Phenotypic and molecular characterisation contribute to breed classification
Clearly, the definition of a breed is, to say the least, a bit 'woolly'. More challenges creep in when degree and time of reproductive isolation between populations cannot be clearly determined. When breed identity is documented through pedigree records, one can presumably document the time of genetic isolation and thereby place some boundaries on likely distinctiveness between candidate breeds. However, a relatively small proportion of the world's livestock is listed in herd books. When potential 'breeds' are physiologically similar and have overlapping and, often, large ranges, we should probably then utilise measures of genetic relatedness to help sort out breed distinctions. Thus, if we have basically similar animals across a wide area (for example, fat-rumped sheep in Africa or the so called 'Small East African Zebu' [CS 1.10 by Okomo]; [Yak ILRI] or the South East Asian Yellow cattle with little phenotypic variation among populations and little reproductive isolation between adjacent populations, estimates of genetic distances among populations at the extremes of the range may be very helpful in assigning estimates of genetic uniqueness and, more importantly, in assigning conservation priorities relative to other populations. Where herd books exist that appear to document genetic uniqueness among breeds, measures of genetic distance can supplement this information in situations where breeds appear otherwise quite similar.

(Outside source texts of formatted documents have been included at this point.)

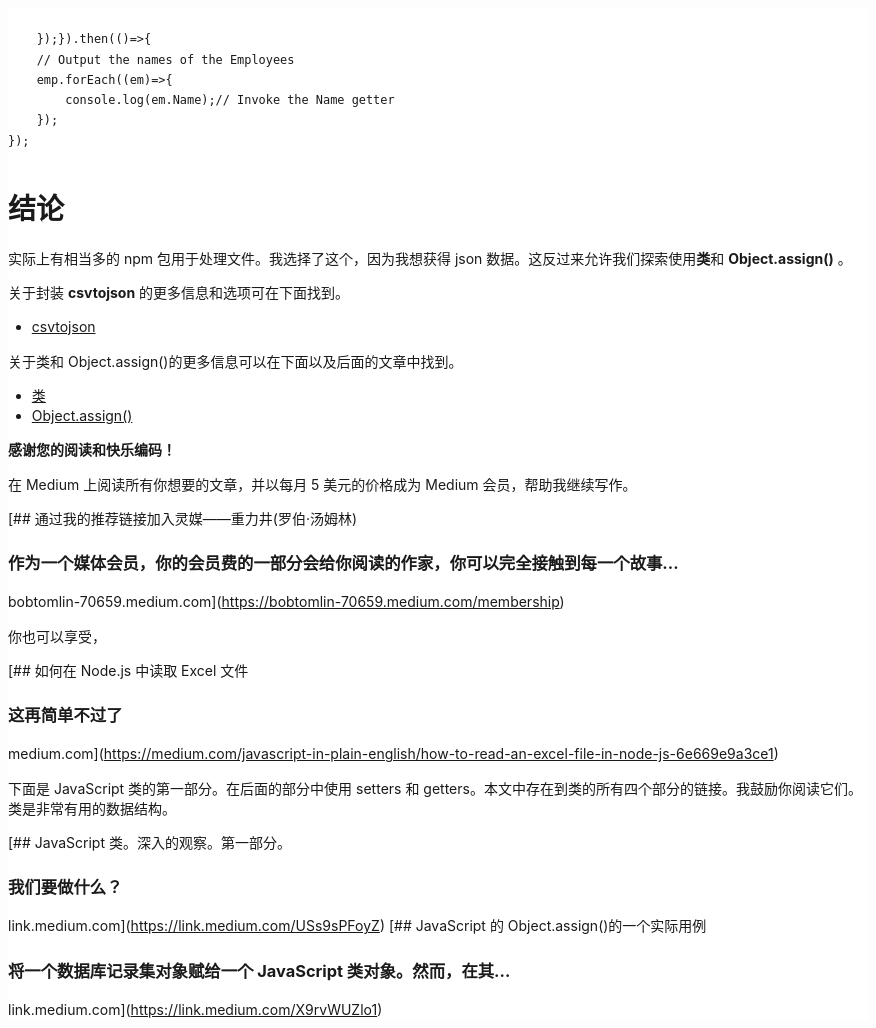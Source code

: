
 ```

    });}).then(()=>{
    // Output the names of the Employees
    emp.forEach((em)=>{
        console.log(em.Name);// Invoke the Name getter
    });
});
```

# 结论

实际上有相当多的 npm 包用于处理文件。我选择了这个，因为我想获得 json 数据。这反过来允许我们探索使用**类**和 **Object.assign()** 。

关于封装 **csvtojson** 的更多信息和选项可在下面找到。

*   [csvtojson](https://www.npmjs.com/package/csvtojson)

关于类和 Object.assign()的更多信息可以在下面以及后面的文章中找到。

*   [类](https://developer.mozilla.org/en-US/docs/Web/JavaScript/Reference/Classes)
*   [Object.assign()](https://developer.mozilla.org/en-US/docs/Web/JavaScript/Reference/Global_Objects/Object/assign)

**感谢您的阅读和快乐编码！**

在 Medium 上阅读所有你想要的文章，并以每月 5 美元的价格成为 Medium 会员，帮助我继续写作。

[](https://bobtomlin-70659.medium.com/membership) [## 通过我的推荐链接加入灵媒——重力井(罗伯·汤姆林)

### 作为一个媒体会员，你的会员费的一部分会给你阅读的作家，你可以完全接触到每一个故事…

bobtomlin-70659.medium.com](https://bobtomlin-70659.medium.com/membership) 

你也可以享受，

[](https://medium.com/javascript-in-plain-english/how-to-read-an-excel-file-in-node-js-6e669e9a3ce1) [## 如何在 Node.js 中读取 Excel 文件

### 这再简单不过了

medium.com](https://medium.com/javascript-in-plain-english/how-to-read-an-excel-file-in-node-js-6e669e9a3ce1) 

下面是 JavaScript 类的第一部分。在后面的部分中使用 setters 和 getters。本文中存在到类的所有四个部分的链接。我鼓励你阅读它们。类是非常有用的数据结构。

[](https://link.medium.com/USs9sPFoyZ) [## JavaScript 类。深入的观察。第一部分。

### 我们要做什么？

link.medium.com](https://link.medium.com/USs9sPFoyZ) [](https://link.medium.com/X9rvWUZlo1) [## JavaScript 的 Object.assign()的一个实际用例

### 将一个数据库记录集对象赋给一个 JavaScript 类对象。然而，在其…

link.medium.com](https://link.medium.com/X9rvWUZlo1)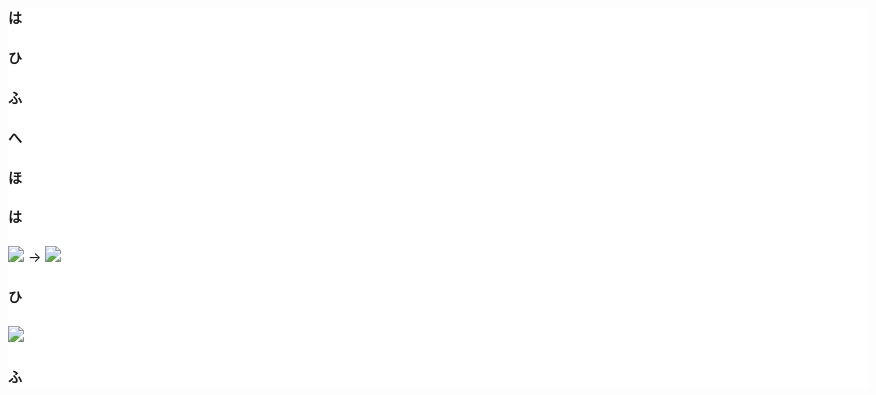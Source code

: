 





#### **は**

<video width="320" height="240" loop controls muted>
                                        <source src="/VRSignLanguageDictionary/assets/vidoes/JSL Alphabets 26.mp4" type="video/mp4">
                                        Your browser does not support the video embed.
                                         </video>

#### **ひ**

<video width="320" height="240" loop controls muted>
                                        <source src="/VRSignLanguageDictionary/assets/vidoes/JSL Alphabets 27.mp4" type="video/mp4">
                                        Your browser does not support the video embed.
                                         </video>

#### **ふ**

<video width="320" height="240" loop controls muted>
                                        <source src="/VRSignLanguageDictionary/assets/vidoes/JSL Alphabets 28.mp4" type="video/mp4">
                                        Your browser does not support the video embed.
                                         </video>

#### **へ**

<video width="320" height="240" loop controls muted>
                                        <source src="/VRSignLanguageDictionary/assets/vidoes/JSL Alphabets 29.mp4" type="video/mp4">
                                        Your browser does not support the video embed.
                                         </video>

#### **ほ**

<video width="320" height="240" loop controls muted>
                                        <source src="/VRSignLanguageDictionary/assets/vidoes/JSL Alphabets 30.mp4" type="video/mp4">
                                        Your browser does not support the video embed.
                                         </video>





#### **は**

<img src="/VRSignLanguageDictionary/assets/images/point_right-up.png" height="130" />
->
<img src="/VRSignLanguageDictionary/assets/images/point_right.png" height="130" />

#### **ひ**

<img src="/VRSignLanguageDictionary/assets/images/victory_right.png" height="130" />

#### **ふ**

Thus, we work at two levels. First, there are the populations that are clearly distinct and unique based on adaptations and physiology. Here, there are degrees of 'distinctiveness', but either a group of knowledgeable breeders and scientists or a good discriminate analysis should be able to isolate the distinct genes and determine the extent of shared genes.
Next, are the populations that are not so easily discriminated and whose genetic uniqueness must be determined. It is at this level that 'breed' distinctions become a combination of genetic and cultural distinctions (Ankole-cattle strains) of the various strains of Ankole strains of cattle. Since, in these cases, we now have very imperfect information regarding genetic relationships and breed characteristics, including production and reproductive traits as well as adaptive attributes, we would do well to recognise the cultural definition as potentially valid until we have better information. This is basically the principle underlying ongoing AnGR research work in many laboratories/institutions worldwide, including ILRI. That is, to both recognise breeds when the owners claim that they are distinct and to proceed to attempt to acquire objective measures of genetic relatedness. In making these distinctions among breeds, and especially when several apparently similar breeds are found in the same area, a population can be accorded tentative breed identity when groups of farmers in the area can be identified who:
- claim to be raising animals of a distinct type and possibly have common breeding objectives [CS 1.36 by Sartika and Noor]
- can reliably recognise that type (e.g the Inyambu type of Ankole cattle compared to other Ankole cattle types)
- exchange germplasm only with other breeders dedicated to holding animals of the same 'type' (see photograph below).
Photograph 2: Deep Red Ankole type
- indicate that such breeding programmes (formal or informal) have been going on for many generations (e.g the Red Maasai type of East African Fat tail sheep vs other strains of the same sheep type).